(Material shown)

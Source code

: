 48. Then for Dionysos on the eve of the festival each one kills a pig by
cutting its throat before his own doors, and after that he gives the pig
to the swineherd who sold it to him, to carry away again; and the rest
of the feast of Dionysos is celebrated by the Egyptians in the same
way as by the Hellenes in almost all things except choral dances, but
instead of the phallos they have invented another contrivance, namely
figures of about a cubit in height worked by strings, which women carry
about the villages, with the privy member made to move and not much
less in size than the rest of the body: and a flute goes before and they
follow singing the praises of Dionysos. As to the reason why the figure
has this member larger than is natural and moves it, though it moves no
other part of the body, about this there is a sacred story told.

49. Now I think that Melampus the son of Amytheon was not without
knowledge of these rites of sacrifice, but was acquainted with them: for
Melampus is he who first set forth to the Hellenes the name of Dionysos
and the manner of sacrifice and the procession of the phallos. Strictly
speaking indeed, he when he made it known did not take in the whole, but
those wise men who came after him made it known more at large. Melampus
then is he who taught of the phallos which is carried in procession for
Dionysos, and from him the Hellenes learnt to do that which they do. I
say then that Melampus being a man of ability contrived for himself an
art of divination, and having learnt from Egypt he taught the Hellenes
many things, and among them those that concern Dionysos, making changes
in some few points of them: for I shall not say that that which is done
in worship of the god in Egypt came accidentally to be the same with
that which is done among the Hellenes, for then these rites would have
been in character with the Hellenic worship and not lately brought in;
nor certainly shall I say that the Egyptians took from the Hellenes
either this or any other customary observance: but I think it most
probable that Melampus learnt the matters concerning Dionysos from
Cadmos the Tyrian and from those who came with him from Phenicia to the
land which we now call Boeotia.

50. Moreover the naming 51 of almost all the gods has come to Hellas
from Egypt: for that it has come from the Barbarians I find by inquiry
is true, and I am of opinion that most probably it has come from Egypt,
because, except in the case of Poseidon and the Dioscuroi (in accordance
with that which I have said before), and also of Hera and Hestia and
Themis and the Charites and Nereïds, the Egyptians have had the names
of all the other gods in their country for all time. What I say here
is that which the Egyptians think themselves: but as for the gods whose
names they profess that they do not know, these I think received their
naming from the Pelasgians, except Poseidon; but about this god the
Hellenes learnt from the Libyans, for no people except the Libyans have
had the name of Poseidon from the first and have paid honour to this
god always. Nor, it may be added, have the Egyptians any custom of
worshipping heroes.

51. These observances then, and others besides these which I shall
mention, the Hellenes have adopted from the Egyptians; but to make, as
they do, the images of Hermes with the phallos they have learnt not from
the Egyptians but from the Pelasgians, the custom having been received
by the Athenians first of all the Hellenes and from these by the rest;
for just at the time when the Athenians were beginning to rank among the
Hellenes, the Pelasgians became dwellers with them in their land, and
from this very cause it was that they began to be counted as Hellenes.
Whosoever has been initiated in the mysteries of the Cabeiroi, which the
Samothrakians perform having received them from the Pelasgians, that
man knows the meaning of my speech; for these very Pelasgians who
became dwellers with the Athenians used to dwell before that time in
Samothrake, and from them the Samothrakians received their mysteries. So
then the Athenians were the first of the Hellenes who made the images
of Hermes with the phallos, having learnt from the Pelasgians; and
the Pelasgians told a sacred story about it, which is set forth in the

(End Material shown)

Every entry above should be retyped exactly as it appears.

Source code

: 48. Then for Dionysos on the eve of the festival each one kills a pig by
cutting its throat before his own doors, and after that he gives the pig
to the swineherd who sold it to him, to carry away again; and the rest
of the feast of Dionysos is celebrated by the Egyptians in the same
way as by the Hellenes in almost all things except choral dances, but
instead of the phallos they have invented another contrivance, namely
figures of about a cubit in height worked by strings, which women carry
about the villages, with the privy member made to move and not much
less in size than the rest of the body: and a flute goes before and they
follow singing the praises of Dionysos. As to the reason why the figure
has this member larger than is natural and moves it, though it moves no
other part of the body, about this there is a sacred story told.

49. Now I think that Melampus the son of Amytheon was not without
knowledge of these rites of sacrifice, but was acquainted with them: for
Melampus is he who first set forth to the Hellenes the name of Dionysos
and the manner of sacrifice and the procession of the phallos. Strictly
speaking indeed, he when he made it known did not take in the whole, but
those wise men who came after him made it known more at large. Melampus
then is he who taught of the phallos which is carried in procession for
Dionysos, and from him the Hellenes learnt to do that which they do. I
say then that Melampus being a man of ability contrived for himself an
art of divination, and having learnt from Egypt he taught the Hellenes
many things, and among them those that concern Dionysos, making changes
in some few points of them: for I shall not say that that which is done
in worship of the god in Egypt came accidentally to be the same with
that which is done among the Hellenes, for then these rites would have
been in character with the Hellenic worship and not lately brought in;
nor certainly shall I say that the Egyptians took from the Hellenes
either this or any other customary observance: but I think it most
probable that Melampus learnt the matters concerning Dionysos from
Cadmos the Tyrian and from those who came with him from Phenicia to the
land which we now call Boeotia.

50. Moreover the naming 51 of almost all the gods has come to Hellas
from Egypt: for that it has come from the Barbarians I find by inquiry
is true, and I am of opinion that most probably it has come from Egypt,
because, except in the case of Poseidon and the Dioscuroi (in accordance
with that which I have said before), and also of Hera and Hestia and
Themis and the Charites and Nereïds, the Egyptians have had the names
of all the other gods in their country for all time. What I say here
is that which the Egyptians think themselves: but as for the gods whose
names they profess that they do not know, these I think received their
naming from the Pelasgians, except Poseidon; but about this god the
Hellenes learnt from the Libyans, for no people except the Libyans have
had the name of Poseidon from the first and have paid honour to this
god always. Nor, it may be added, have the Egyptians any custom of
worshipping heroes.

51. These observances then, and others besides these which I shall
mention, the Hellenes have adopted from the Egyptians; but to make, as
they do, the images of Hermes with the phallos they have learnt not from
the Egyptians but from the Pelasgians, the custom having been received
by the Athenians first of all the Hellenes and from these by the rest;
for just at the time when the Athenians were beginning to rank among the
Hellenes, the Pelasgians became dwellers with them in their land, and
from this very cause it was that they began to be counted as Hellenes.
Whosoever has been initiated in the mysteries of the Cabeiroi, which the
Samothrakians perform having received them from the Pelasgians, that
man knows the meaning of my speech; for these very Pelasgians who
became dwellers with the Athenians used to dwell before that time in
Samothrake, and from them the Samothrakians received their mysteries. So
then the Athenians were the first of the Hellenes who made the images
of Hermes with the phallos, having learnt from the Pelasgians; and
the Pelasgians told a sacred story about it, which is set forth in the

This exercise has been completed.